Time to burn the backlogs

Many federal departments are feeling and performing poorly. Backlogs are agencies' fever. The symptom has many causes.

Congress has been having federal management-related hearings this week. Members are focusing on longstanding problems, the solutions to which are non-partisan. The agency ailments might differ, but they have a common symptom: backlogs.

To wit:

The Social Security Administration needs visible leadership. It’s an agency under siege. I keep seeing a statistic. A small town’s worth of baby boomers — 10,000 of them — reach retirement age every dayMaking Social Security the program sustainable is certainly a giant political problem. But not so ensuring Social Security the agency can handle the workload threatening to bury it.

As Steff Thomas reports, the least that should happen is the Trump administration appoint and the Senate approve a commissioner. It’s had acting commissioners for years now. It needs a workforce overhaul. It needs systems modernization. And it needs to work off a persistent disability claims backlog.

A new and thorough research project commissioned by SSA and performed by a National Academies panel came up with an astounding an little-reported finding. A high degree of “utilization” of the health care system does not correlate with severity of illness or whether a person is disabled, by Social Security’s definition. The report seems to suggest Social Security disability people rethink how they look at this national problem.

Then there’s the security clearance backlog. The whole process seems impervious to improvement. Congress didn’t help when it yanked Defense clearances out of the not-so-recently formed National Background Investigations Bureau and sent a big piece of the hairball back to DoD. Now two agencies will be retching while hundreds of thousands wait.

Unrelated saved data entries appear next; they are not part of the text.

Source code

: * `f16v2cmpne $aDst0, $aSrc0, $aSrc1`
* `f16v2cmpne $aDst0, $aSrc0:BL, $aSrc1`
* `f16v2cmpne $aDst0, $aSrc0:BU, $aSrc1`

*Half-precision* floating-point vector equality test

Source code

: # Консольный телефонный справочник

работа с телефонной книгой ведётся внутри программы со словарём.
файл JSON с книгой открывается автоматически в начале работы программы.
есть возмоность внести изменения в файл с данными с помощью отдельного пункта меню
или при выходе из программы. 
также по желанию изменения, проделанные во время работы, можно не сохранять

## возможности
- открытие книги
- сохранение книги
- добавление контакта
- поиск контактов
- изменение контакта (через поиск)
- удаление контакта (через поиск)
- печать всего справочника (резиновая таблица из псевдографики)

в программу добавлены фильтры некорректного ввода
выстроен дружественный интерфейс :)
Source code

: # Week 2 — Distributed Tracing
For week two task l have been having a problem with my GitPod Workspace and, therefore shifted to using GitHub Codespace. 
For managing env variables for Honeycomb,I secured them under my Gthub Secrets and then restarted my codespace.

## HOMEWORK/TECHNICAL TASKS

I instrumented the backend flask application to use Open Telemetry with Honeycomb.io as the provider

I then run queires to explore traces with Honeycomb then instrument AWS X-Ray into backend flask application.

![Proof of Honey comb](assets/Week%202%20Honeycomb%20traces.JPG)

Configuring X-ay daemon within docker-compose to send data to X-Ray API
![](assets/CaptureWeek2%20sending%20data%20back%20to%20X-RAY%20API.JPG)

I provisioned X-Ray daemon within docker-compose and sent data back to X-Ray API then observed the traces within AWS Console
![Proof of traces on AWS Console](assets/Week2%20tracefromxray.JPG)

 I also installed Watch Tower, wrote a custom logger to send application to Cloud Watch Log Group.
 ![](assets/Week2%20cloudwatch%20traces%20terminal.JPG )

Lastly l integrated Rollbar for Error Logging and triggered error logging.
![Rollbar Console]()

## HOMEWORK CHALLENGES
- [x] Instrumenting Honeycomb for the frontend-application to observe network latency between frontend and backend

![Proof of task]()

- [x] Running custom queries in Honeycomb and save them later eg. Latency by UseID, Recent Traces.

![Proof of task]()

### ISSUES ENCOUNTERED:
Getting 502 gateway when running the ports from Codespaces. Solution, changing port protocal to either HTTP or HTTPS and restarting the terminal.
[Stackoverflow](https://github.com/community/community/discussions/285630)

It wasn’t the subject of a hearing, but the Veterans Affairs Department also has a backlog of disability claims appeals. VA seems to go from crisis to crisis, although in reality most of the hospitals do their day-to-day work reasonably well. This week’s tough report, from the VA inspector general, likely will spark a hearing. The Washington D.C. Medical Center has been hobbling along for more than five years with poor logistics, procurement, basic cleanliness, supply and management problems. That it didn’t keep anyone is about the best you can say about the place. Inspector General Michael Missal cites heroic employees who used proverbial rubber bands and chewing gum to keep the place going.

Backlogs are growing at the Merit Systems Protection Board, which needs an actual board in order to fully function. Nicole Ogrysko reports  that at last President Donald Trump has nominated someone to join the lonely Mark Robbins. If confirmed, Andrew Maunz would, along with Robbins, make a quorum. There’s hasn’t been one for 15 months. But Robbins must leave in less than a year because of statutory term limits. Will the agency ever have its full three members?

The IRS expects a backlog of sort when it falls behind in responding to taxpayers with questions. Treasury Secretary Steve Mnuchin, in his hearing, asked for more money specifically to implement the most recent tax reform bill.

If backlogs are the fever, the origins vary— too little money, too few people, poor processes. Fix the agencies and the backlogs will shrink.